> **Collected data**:
- - - - - - -

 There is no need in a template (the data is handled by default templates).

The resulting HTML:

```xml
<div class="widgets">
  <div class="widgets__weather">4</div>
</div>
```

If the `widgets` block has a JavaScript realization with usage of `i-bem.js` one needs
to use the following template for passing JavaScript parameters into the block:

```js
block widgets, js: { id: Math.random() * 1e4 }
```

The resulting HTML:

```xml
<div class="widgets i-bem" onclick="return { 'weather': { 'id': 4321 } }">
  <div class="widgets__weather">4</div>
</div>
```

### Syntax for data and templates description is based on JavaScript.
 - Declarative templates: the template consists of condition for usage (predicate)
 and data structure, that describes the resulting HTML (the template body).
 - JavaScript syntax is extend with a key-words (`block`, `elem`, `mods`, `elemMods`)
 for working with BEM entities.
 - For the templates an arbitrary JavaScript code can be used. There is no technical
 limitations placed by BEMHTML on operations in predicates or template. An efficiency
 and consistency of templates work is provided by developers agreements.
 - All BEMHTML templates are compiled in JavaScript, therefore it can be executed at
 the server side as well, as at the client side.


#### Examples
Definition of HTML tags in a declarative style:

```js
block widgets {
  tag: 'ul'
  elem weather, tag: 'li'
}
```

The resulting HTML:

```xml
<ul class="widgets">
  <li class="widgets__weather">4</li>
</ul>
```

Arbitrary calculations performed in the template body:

- - - - - - -

> **TASK**:
Check each line of the entries for the word "JavaScript", then state the count alone.

> **WRITTEN ANSWER**:
6